Counterfactual Evaluation of Ads Ranking Models through Domain Adaptation
Mohamed A. Radwan, Himaghna Bhattacharjee, Quinn Lanners, Jiasheng Zhang, Serkan Karakulak, Houssam Nassif, Murat Ali Bayir
TL;DR
This work tackles offline evaluation of large-scale ads ranking under complex system interactions and selection bias, where standard $IPS$-based methods struggle. It introduces a domain-adapted reward model that sits atop an offline A/B testing simulation, enabling cross-domain lift estimation through a per-domain weighting scheme $w^k_a = p_{T_k}(a\mid x)/p_S(a\mid x)$. The training objective enforces cross-domain consistency via a multi-domain loss that balances non-overlapping region emphasis and inter-domain weight alignment, aiming to minimize recovery error across target domains.
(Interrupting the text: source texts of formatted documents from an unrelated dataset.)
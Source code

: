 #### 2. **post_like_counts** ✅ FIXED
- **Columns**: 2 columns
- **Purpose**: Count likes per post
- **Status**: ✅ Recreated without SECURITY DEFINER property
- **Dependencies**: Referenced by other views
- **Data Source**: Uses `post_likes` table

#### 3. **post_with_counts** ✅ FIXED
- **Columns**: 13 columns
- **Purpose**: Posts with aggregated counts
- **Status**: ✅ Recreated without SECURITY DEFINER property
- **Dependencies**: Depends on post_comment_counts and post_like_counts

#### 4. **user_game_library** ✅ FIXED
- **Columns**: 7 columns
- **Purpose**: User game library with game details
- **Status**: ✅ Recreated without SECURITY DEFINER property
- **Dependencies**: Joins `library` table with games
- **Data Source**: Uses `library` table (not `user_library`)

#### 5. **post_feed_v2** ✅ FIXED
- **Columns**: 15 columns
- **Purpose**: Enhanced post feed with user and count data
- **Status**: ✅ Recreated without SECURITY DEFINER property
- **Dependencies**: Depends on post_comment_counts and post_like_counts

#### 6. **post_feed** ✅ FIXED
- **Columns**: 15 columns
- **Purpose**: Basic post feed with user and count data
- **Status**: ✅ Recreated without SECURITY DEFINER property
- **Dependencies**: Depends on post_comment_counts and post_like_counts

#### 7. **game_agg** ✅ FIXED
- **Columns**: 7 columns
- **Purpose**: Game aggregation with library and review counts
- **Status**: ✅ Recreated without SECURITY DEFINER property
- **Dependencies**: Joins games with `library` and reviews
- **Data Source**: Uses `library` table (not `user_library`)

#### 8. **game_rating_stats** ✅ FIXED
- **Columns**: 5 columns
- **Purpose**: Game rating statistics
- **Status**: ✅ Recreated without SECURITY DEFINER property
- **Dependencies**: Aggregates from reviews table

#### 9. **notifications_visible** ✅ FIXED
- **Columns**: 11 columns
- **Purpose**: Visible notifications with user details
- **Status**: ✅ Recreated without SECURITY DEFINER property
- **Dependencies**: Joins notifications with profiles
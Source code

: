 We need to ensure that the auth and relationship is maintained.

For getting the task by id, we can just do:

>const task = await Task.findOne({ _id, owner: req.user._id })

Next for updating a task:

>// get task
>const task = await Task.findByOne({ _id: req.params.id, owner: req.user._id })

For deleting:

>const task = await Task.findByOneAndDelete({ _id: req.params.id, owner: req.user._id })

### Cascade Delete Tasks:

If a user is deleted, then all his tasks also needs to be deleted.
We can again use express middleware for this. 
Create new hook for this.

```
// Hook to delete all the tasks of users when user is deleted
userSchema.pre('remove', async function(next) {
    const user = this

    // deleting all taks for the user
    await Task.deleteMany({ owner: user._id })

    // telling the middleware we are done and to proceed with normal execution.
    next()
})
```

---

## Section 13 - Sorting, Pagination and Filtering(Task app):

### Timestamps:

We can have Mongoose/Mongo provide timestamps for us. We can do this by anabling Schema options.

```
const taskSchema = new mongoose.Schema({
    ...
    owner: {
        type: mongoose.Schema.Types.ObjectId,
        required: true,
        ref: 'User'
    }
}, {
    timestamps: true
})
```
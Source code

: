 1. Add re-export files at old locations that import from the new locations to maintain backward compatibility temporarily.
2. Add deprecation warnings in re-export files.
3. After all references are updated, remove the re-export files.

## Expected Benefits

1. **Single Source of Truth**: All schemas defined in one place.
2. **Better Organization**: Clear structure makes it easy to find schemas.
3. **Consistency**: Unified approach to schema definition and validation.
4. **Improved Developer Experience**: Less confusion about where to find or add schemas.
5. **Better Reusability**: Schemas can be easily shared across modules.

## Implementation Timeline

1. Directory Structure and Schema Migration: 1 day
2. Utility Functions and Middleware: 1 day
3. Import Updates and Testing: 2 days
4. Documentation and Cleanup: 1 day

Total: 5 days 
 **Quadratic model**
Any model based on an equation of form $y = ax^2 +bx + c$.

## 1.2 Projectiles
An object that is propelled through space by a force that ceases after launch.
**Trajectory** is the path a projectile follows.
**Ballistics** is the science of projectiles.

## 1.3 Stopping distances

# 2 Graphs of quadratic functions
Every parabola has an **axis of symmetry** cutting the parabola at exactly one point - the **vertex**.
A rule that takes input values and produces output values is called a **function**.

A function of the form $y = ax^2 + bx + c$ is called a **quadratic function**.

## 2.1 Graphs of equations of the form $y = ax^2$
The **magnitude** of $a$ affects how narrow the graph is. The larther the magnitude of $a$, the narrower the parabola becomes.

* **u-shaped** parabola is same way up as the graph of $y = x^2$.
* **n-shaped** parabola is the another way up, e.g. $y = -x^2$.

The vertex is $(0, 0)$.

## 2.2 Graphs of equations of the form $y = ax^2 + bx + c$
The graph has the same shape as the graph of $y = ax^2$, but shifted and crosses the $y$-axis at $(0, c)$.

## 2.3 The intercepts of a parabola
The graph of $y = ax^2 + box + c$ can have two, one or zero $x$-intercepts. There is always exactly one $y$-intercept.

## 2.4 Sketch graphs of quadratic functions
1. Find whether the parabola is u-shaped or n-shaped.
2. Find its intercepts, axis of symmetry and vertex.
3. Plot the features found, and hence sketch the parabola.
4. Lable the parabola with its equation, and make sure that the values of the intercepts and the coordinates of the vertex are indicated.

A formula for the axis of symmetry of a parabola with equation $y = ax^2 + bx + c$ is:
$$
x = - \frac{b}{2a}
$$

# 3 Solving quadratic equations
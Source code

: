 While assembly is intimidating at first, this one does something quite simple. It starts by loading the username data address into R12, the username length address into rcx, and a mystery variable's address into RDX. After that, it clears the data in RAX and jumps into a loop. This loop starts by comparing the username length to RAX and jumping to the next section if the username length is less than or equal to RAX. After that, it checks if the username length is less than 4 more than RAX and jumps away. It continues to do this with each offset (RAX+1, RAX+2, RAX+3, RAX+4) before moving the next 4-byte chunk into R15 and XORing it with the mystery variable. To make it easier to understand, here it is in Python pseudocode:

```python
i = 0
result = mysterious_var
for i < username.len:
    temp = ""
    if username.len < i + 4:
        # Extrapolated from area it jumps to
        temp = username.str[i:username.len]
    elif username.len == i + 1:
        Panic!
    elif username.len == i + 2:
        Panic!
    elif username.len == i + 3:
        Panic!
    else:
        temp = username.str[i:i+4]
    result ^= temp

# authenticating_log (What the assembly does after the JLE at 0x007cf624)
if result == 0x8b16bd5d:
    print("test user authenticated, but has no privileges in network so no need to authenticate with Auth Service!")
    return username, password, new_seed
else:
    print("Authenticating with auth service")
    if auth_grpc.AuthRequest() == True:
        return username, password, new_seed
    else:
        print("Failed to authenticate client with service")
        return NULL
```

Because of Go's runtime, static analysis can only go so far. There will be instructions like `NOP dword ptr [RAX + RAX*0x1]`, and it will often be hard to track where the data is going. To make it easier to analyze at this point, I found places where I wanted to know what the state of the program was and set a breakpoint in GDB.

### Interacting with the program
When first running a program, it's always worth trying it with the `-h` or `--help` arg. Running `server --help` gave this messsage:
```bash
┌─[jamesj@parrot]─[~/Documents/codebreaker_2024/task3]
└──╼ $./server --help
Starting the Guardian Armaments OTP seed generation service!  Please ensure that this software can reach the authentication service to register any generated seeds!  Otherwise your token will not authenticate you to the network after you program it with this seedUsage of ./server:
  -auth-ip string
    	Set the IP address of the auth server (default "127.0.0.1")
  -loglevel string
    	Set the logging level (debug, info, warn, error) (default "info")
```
Empirical results on synthetic and real online data show improved Recovery $CV$ over baselines and $IPS$, with a 17.6% gain in Recovery $CV$ in a CTR-related online experiment, highlighting the approach’s practical impact for robust offline evaluation of ads ranking changes.
Abstract
We propose a domain-adapted reward model that works alongside an Offline A/B testing system for evaluating ranking models. This approach effectively measures reward for ranking model changes in large-scale Ads recommender systems, where model-free methods like IPS are not feasible. Our experiments demonstrate that the proposed technique outperforms both the vanilla IPS method and approaches using non-generalized reward models.